Birincisi AB’nin, onun sivil toplumunun, medyasının ve partilerinin Türkiye’de hukukun üstünlüğü, dinler-diller-kültürler arası karşılıklı saygı ve anlayışın gelişmesi için uğraşanları terk etmediğini göstermektir. Bu insanlar bugün tehlike içindeler ve biz onlara destek olmalı, onların zorlu mücadelesinin görünür hale gelmesini sağlamalıyız. Milliyetçiliğin ve başkalarının özgürlüğüne kayıtsız kalmanın arttığı zamanlarda bile kamuoyu önemli bir güç olabilir.

Avrupa Yeşilleri, Türkiye’nin AB’ye giriş müzakerelerinin dondurulmasını savundu. Fakat biz Türkiye ile ekonomik, kültürel ve politik bağların sürdürülmesini her zamankinden çok destekliyoruz. Yeni arkadaşı Putin (kendi halkını şiddetle bastırmaktan çekinmeyen otokrat), Erdoğan’a AB’den daha çekici geliyor olabilir. Bunun nedeni kesinlikle AB’nin denetim ve dengeleme sistemini, hukukun üstünlüğünü, ifade özgürlüğünü, mutlak iktidarın sınırlandırılarak ortak kuralların varlığını ve muhalefet hakkına saygıyı savunmasıdır. Bütün bunlar şu an için Erdoğan’ın planlarıyla uyumsuz. Bugün AB’nin kendi modelinin otokratik bir sistemden daha cazip olduğunu göstermekte yetersiz kaldığının farkındayım. Fakat AB, kendisini oluşturan hükümetlerden daha fazla bir şeydir. Eşitlik ve demokrasi için mücadelenin küresel bir sorun haline geldiği konusunda şüphem yok. Erdoğan bu yolda devam eder ve Türkiye’nin sağlam bir demokrasi haline gelme tutkusu tamamen ortadan kalkarsa bu, AB için çeşitli sonuçlar doğurur.

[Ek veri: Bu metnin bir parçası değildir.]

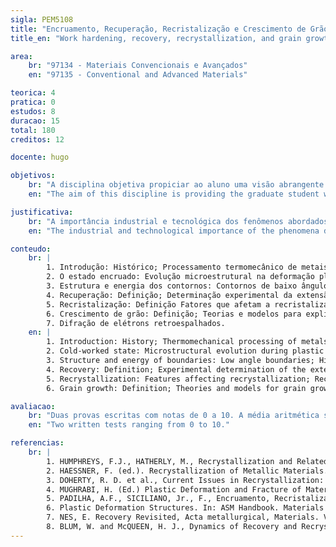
 ```yaml
---
sigla: PEM5108
title: "Encruamento, Recuperação, Recristalização e Crescimento de Grão"
title_en: "Work hardening, recovery, recrystallization, and grain growth."

area:
    br: "97134 - Materiais Convencionais e Avançados"
    en: "97135 - Conventional and Advanced Materials"

teorica: 4
pratica: 0
estudos: 8
duracao: 15
total: 180
creditos: 12

docente: hugo

objetivos:
    br: "A disciplina objetiva propiciar ao aluno uma visão abrangente dos fenômenos que ocorrem durante o recozimento de metais e ligas encruadas. Partindo do entendimento do chamado estado encruado, o aluno poderá entender as transformações microestruturais importantes (reações no estado sólido) que ocorrem durante o recozimento. Fenômenos que ocorrem durante a recuperação da microestrutura como a poligonização, a formação de subgrãos e o crescimento de subgrãos são apresentados e discutidos, bem como a relação entre a recuperação e a recristalização. A nucleação da recristalização, as chamadas Leis da Recristalização (Johnson-Mehl), o efeito da energia de defeito de empilhamento no encruamento e na recristalização, o modelo JMAK para descrever a cinética de recristalização e as técnicas para a caracterização da recristalização são apresentados de modo didático e com o maior número de exemplos práticos possível (micrografias). No caso de amostras recozidas em temperaturas mais elevadas, fenômenos como crescimento normal e anormal de grãos podem ocorrer. Os potenciais termodinâmicos para a ocorrência destas reações no estado sólido, bem como os potenciais retardadores são apresentados. Atividades experimentais podem ser planejadas durante o curso visando fixar os conhecimentos teóricos. A técnica de difração de elétrons retroespalhados (EBSD) será apresentada enfatizando sua importância atual nos estudos sobre recristalização e crescimento de grão."
    en: "The aim of this discipline is providing the graduate student with a comprehensive view of the phenomena that occur during annealing of metals and strain-hardened alloys. Based on the understanding of the called work-hardened (cold-worked) state, the graduate student can understand the important microstructural changes (solid-state reactions) that occur during annealing. Phenomena that occur during recovery of the microstructure such as polygonization, the formation of sub-grains and their growth are presented and discussed, as well as the relationship between recovery and recrystallization. The nucleation of recrystallization, the recrystallization laws, the effect of stacking fault energy in work hardening and recrystallization JMAK model for describing the recrystallization kinetics and techniques for the characterization of recrystallization are presented with the largest number of possible practical examples. In the case of samples annealed at higher temperatures, other phenomena such as normal and abnormal grain growth may occur. The thermodynamic potential for the occurrence of these reactions in the solid state, and the potential retarding effects are presented. Experimental activities can be planned during the course in order to fix the theoretical knowledge."

justificativa:
    br: "A importância industrial e tecnológica dos fenômenos abordados nesta disciplina é evidente. Encruamento, recuperação, recristalização e crescimento de grão ocorrem comumente na maioria dos processos industriais correntes. O entendimento dos mecanismos que controlam estes fenômenos (reações no estado sólido) é essencial aos profissionais da área de Engenharia de Materiais, em especial aqueles ligados ao segmento de materiais metálicos. As atividades práticas programadas ao longo do curso ajudam a consolidar os conceitos apresentados nas aulas expositivas. O curso é ricamente ilustrado e propicia ao aluno entender como as mudanças microestruturais que ocorrem durante o recozimento afetam as características dos materiais metálicos (propriedades mecânicas e textura cristalográfica)."
    en: "The industrial and technological importance of the phenomena discussed in this discipline is evident. Cold working (strain hardening), recovery, recrystallization, and grain growth occur commonly in most current industrial processes. Understanding the mechanisms that control these phenomena (solid-state reactions) is paramount, in particular those related to the processing of metallic materials segment. The large number of academic and industrial examples presented throughout the course help to consolidate the concepts presented in the lectures. The course is richly illustrated and helps to understand how the microstructural changes occurring during annealing affect the properties of the metal material (mechanical properties and crystallographic texture)."

conteudo:
    br: | 
        1. Introdução: Histórico; Processamento termomecânico de metais e ligas (deformação a frio e a quente)
        2. O estado encruado: Evolução microestrutural na deformação plástica; Estágios do encruamento; Fatores que influenciam o encruamento; Energia armazenada durante a deformação plástica; Texturas de deformação.
        3. Estrutura e energia dos contornos: Contornos de baixo ângulo; Contornos de alto ângulo; Mobilidade dos contornos.
        4. Recuperação: Definição; Determinação experimental da extensão da recuperação; Aniquilação de defeitos microestruturais (lacunas e discordâncias); Rearranjo de discordâncias (poligonização e formação de subgrãos); Recuperação dinâmica; Extended recovery Influência de solutos e de partículas de segunda fase na recuperação.
        5. Recristalização: Definição Fatores que afetam a recristalização; Cinética da recristalização; “Nucleação” da recristalização; Texturas de recristalização. Técnicas experimentais para estudar a recristalização.
        6. Crescimento de grão: Definição; Teorias e modelos para explicar o crescimento de grão; Cinética de crescimento de grão; Influência da orientação e da textura no crescimento de grão; Influência de partículas no crescimento de grão; Crescimento anormal de grão (recristalização secundária).
        7. Difração de elétrons retroespalhados.
    en: |
        1. Introduction: History; Thermomechanical processing of metals and alloys (cold and hot deformation)
        2. Cold-worked state: Microstructural evolution during plastic deformation; Stages of hardening; Factors influencing the hardening; Stored energy during plastic deformation; Deformation textures.
        3. Structure and energy of boundaries: Low angle boundaries; High angle boundaries; Boundary mobility
        4. Recovery: Definition; Experimental determination of the extent of recovery; Annihilation of microstructural defects; Rearrangement of dislocations (polygonization and subgrain formation); Dynamic recovery; Extended recovery Effect of solutes and second phase particles on recovery.
        5. Recrystallization: Features affecting recrystallization; Recrystallization kinetics; "Nucleation" of recrystallization; Recrystallization textures. Experimental techniques to study recrystallization.
        6. Grain growth: Definition; Theories and models for grain growth; Grain growth kinetics; Influence of orientation and texture in grain growth; Particle-effects on grain growth; Abnormal grain growth (secondary recrystallization).

avaliacao:
    br: "Duas provas escritas com notas de 0 a 10. A média aritmética será calculada e definida como nota final do aluno. Duas provas escritas com notas de 0 a 10. A mé"
    en: "Two written tests ranging from 0 to 10."

referencias:
    br: |
        1. HUMPHREYS, F.J., HATHERLY, M., Recrystallization and Related Annealing Phenomena. Pergamon, 2004.
        2. HAESSNER, F. (ed.). Recrystallization of Metallic Materials. Dr. Riederer Verlag GmbH, Stuttgart, 1978.
        3. DOHERTY, R. D. et al., Current Issues in Recrystallization: A Review, Mat. Science Engineering, v. A238, n. 7, p. 219, 1997.
        4. MUGHRABI, H. (Ed.) Plastic Deformation and Fracture of Materials: Materials Science Technology, vol. 6, VCH, 1993.
        5. PADILHA, A.F., SICILIANO, Jr., F., Encruamento, Recristalização, Crescimento de Grão e Textura. São Paulo: ABM, 1996.
        6. Plastic Deformation Structures. In: ASM Handbook. Materials Park, Ohio: ASM International, 1990, v.9, p. 684-691.
        7. NES, E. Recovery Revisited, Acta metallurgical, Materials. V. 43, p. 2189, 1995.
        8. BLUM, W. and McQUEEN, H. J., Dynamics of Recovery and Recrystallization, Materials Science. Forum v. 217-222, p. 31, 1996.
---
```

İkinci olarak, eğer AB mültecilerin girişi ve onlara uygulanan muamele konusundaki var olan, yetersiz politikalarını değiştirmezse, Erdoğan’a karşı herhangi bir koz elde edilemez. Biz, 3 milyondan fazla Suriyeli mülteciye kapılarını açan ve onlara her gün yardım eden Türkiye yurttaşlarını, hükümet görevlilerini ve STK’ları özellikle ve içtenlikle tebrik ediyoruz. Fakat şunu da biliyoruz ki Türkiye ile AB arasındaki anlaşmanın imzalanması, savaştan kaçan birçok insanın onurunu ve onların uluslararası korunma hakkını gittikçe artan bir düzeyde tehdit ediyor. Avrupa Birliği üye ülkeleri sorumluluk almalı ve Avrupa Komisyonu’nu mültecileri yerleştirme planına, destekleyen şehirleri ve toplumları da dahil ederek; planı ulusal hükümetlerin karşı tutumuna rağmen desteklemeli ve geliştirmelidir. Gerçekten AB, mültecileri Türkiye’ye göndermeyi bırakmalı ve AB-Türkiye Mülteci Anlaşması’nı bu bakımdan yeniden gözden geçirmelidir. AB, sığınmacılar ve mülteciler sorununu düzgün bir şekilde halletmediği müddetçe, bölgede pozitif bir rol oynayamayacağız.

Milliyetçilik savaştır; aşırı dincilik de öyle. Bu kadar basit. Türkiye’de ve AB’de milliyetçi ve aşırı dinci güçler işbaşındalar. Onları durdurmak tüm demokratların ortak görevidir.